Poland should not agree to any gradual attempts to replace NATO with the European Union – this is how Law and Justice (PiS) MEP Michał Dworczyk commented on EU discussions about the mutual assistance clause.
On Thursday, a two-day informal meeting of EU heads of government and state began in Cyprus. A key point of the agenda is the so-called mutual defense clause of EU member states.
It is based in part on the provisions of Article 42.7 of the Treaty on European Union.
Article 42.7 of the Treaty on European Union
If a Member State is the victim of armed aggression on its territory, the other Member States shall have an obligation of aid and assistance by all the means in their power, in accordance with Article 51 of the Charter of the United Nations.
This shall not prejudice the specific character of the security and defense policy of certain Member States.
Commitments and cooperation in this area shall remain consistent with commitments under the North Atlantic Treaty Organization, which, for those states that are members of it, remains the foundation of their collective defense and the forum for its implementation.
Today, ahead of the Council meeting, Donald Tusk stated that in the face of the growing threat from Russia, “the EU cannot rely solely on declarations, guarantees, or treaties, but must have practical decisions that directly concern security, including the eastern border, and these must also be European decisions,” adding that “it can no longer be just paper.”
Earlier, in an interview published in the Financial Times, Tusk outlined numerous benefits of such a solution, while also questioning the loyalty of the United States toward its European allies in times of threat. However, the authors of the article pointed out that many EU countries view work on the “clause” as undermining NATO.
“Poland should not agree”
Michał Dworczyk, an MEP from Law and Justice (PiS) and former head of the Prime Minister’s Office, addressed the planned EU initiative extensively on social media.
He noted that introducing mutual assistance guarantees modeled on NATO’s mechanism would require changes to treaty provisions.
“Brussels is increasingly interfering in the defense policies of member states, but it must be remembered that in 2004 we joined an ambitious economic integration structure, not a military one,” he recalled.
He added that “Poland should not agree to any gradual attempts to replace NATO with the European Union.”

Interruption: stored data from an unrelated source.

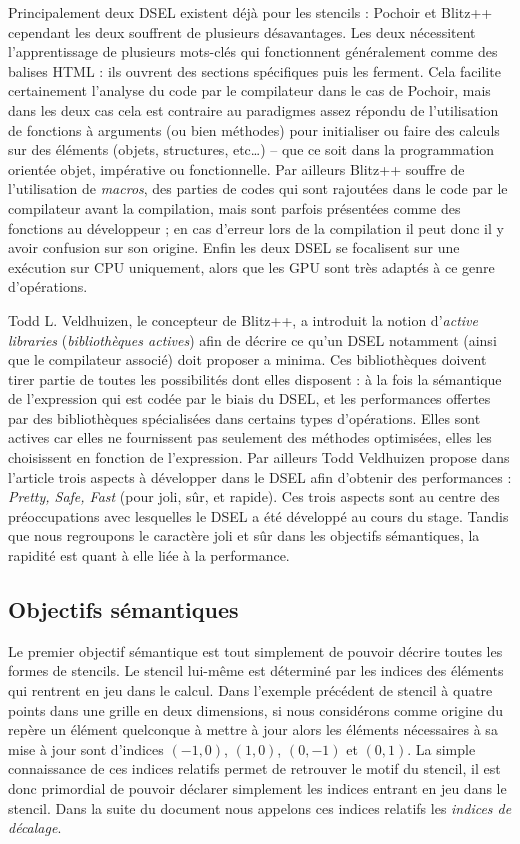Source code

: Principalement deux DSEL existent déjà pour les stencils : \textsf{Pochoir} et \textsf{Blitz++} cependant les deux souffrent de plusieurs désavantages. Les deux nécessitent l'apprentissage de plusieurs mots-clés qui fonctionnent généralement comme des balises HTML : ils ouvrent des sections spécifiques puis les ferment. Cela facilite certainement l'analyse du code par le compilateur dans le cas de \textsf{Pochoir}, mais dans les deux cas cela est contraire au paradigmes assez répondu de l'utilisation de fonctions à arguments (ou bien méthodes) pour initialiser ou faire des calculs sur des éléments (objets, structures, etc\ldots) -- que ce soit dans la programmation orientée objet, impérative ou fonctionnelle. Par ailleurs \textsf{Blitz++} souffre de l'utilisation de \emph{macros}, des parties de codes qui sont rajoutées dans le code par le compilateur avant la compilation, mais sont parfois présentées comme des fonctions au développeur ; en cas d'erreur lors de la compilation il peut donc il y avoir confusion sur son origine. Enfin les deux DSEL se focalisent sur une exécution sur CPU uniquement, alors que les GPU sont très adaptés à ce genre d'opérations.

Todd L. Veldhuizen, le concepteur de \textsf{Blitz++}, a introduit la notion d'\emph{active libraries} (\emph{bibliothèques actives}) \cite{Art20} afin de décrire ce qu'un DSEL notamment (ainsi que le compilateur associé) doit proposer a minima. Ces bibliothèques doivent tirer partie de toutes les possibilités dont elles disposent : à la fois la sémantique de l'expression qui est codée par le biais du DSEL, et les performances offertes par des bibliothèques spécialisées dans certains types d'opérations. Elles sont actives car elles ne fournissent pas seulement des méthodes optimisées, elles les choisissent en fonction de l'expression. Par ailleurs Todd Veldhuizen propose dans l'article \cite{Art22} trois aspects à développer dans le DSEL afin d'obtenir des performances : \emph{Pretty, Safe, Fast} (pour joli, sûr, et rapide). Ces trois aspects sont au centre des préoccupations avec lesquelles le DSEL a été développé au cours du stage. Tandis que nous regroupons le caractère joli et sûr dans les objectifs sémantiques, la rapidité est quant à elle liée à la performance.

\subsection{Objectifs sémantiques}
\label{sec:obj_sem}

Le premier objectif sémantique est tout simplement de pouvoir décrire toutes les formes de stencils. Le stencil lui-même est déterminé par les indices des éléments qui rentrent en jeu dans le calcul. Dans l'exemple précédent de stencil à quatre points dans une grille en deux dimensions, si nous considérons comme origine du repère un élément quelconque à mettre à jour alors les éléments nécessaires à sa mise à jour sont d'indices $(-1,0)$, $(1,0)$, $(0,-1)$ et $(0,1)$. La simple connaissance de ces indices relatifs permet de retrouver le motif du stencil, il est donc primordial de pouvoir déclarer simplement les indices entrant en jeu dans le stencil. Dans la suite du document nous appelons ces indices relatifs les \emph{indices de décalage}.

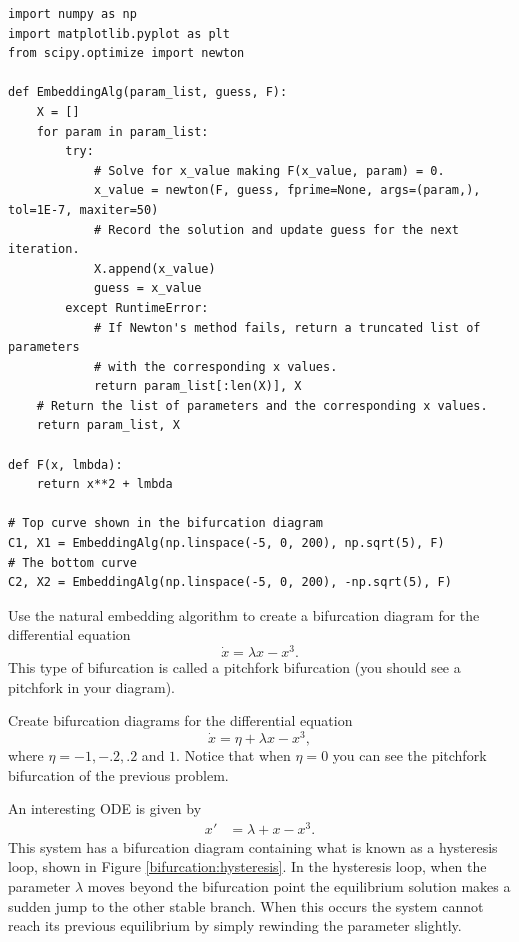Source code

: \begin{lstlisting}
import numpy as np
import matplotlib.pyplot as plt
from scipy.optimize import newton

def EmbeddingAlg(param_list, guess, F):
    X = []
    for param in param_list:
        try:
            # Solve for x_value making F(x_value, param) = 0.
            x_value = newton(F, guess, fprime=None, args=(param,), tol=1E-7, maxiter=50)
            # Record the solution and update guess for the next iteration.
            X.append(x_value)
            guess = x_value
        except RuntimeError:
            # If Newton's method fails, return a truncated list of parameters
            # with the corresponding x values.
            return param_list[:len(X)], X
    # Return the list of parameters and the corresponding x values.
    return param_list, X

def F(x, lmbda):
    return x**2 + lmbda

# Top curve shown in the bifurcation diagram
C1, X1 = EmbeddingAlg(np.linspace(-5, 0, 200), np.sqrt(5), F)
# The bottom curve
C2, X2 = EmbeddingAlg(np.linspace(-5, 0, 200), -np.sqrt(5), F)
\end{lstlisting}

\begin{problem}
Use the natural embedding algorithm to create a bifurcation diagram for the differential equation
\[\dot{x} = \lambda x-x^3.\]
This type of bifurcation is called a pitchfork bifurcation (you should see a pitchfork in your diagram).
\end{problem}

\begin{problem}
Create bifurcation diagrams for the differential equation
\[\dot{x} = \eta + \lambda x-x^3,\]
where $\eta = -1, -.2, .2$ and $1.$  Notice that when $\eta = 0$ you can see the pitchfork bifurcation of the previous problem.
\end{problem}

An interesting ODE is given by 
\begin{align*}
	x' &= \lambda + x - x^3.
\end{align*}
This system has a bifurcation diagram containing what is known as a hysteresis loop, shown in Figure \ref{bifurcation:hysteresis}.
In the hysteresis loop, when the parameter $\lambda$ moves beyond the bifurcation point the equilibrium solution makes a sudden jump to the other stable branch.
When this occurs the system cannot reach its previous equilibrium by simply rewinding the parameter slightly.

“First, the alliance with the United States remains the fundamental guarantor of our security and of the entire regional security architecture. Second, NATO has built over recent decades a system of allied defense planning, exercises, air defense, command, and reconnaissance that cannot be replicated one-to-one in a short time – especially given the Brussels style of governance, where bureaucratic sluggishness and overregulation are interrupted only by the authoritarian interventions of the President of the European Commission. Third, the only credible complement to NATO are regional formats in which countries with a similar perception of specific threats cooperate (e.g., the Baltic, Black Sea, or Mediterranean regions),” Dworczyk listed.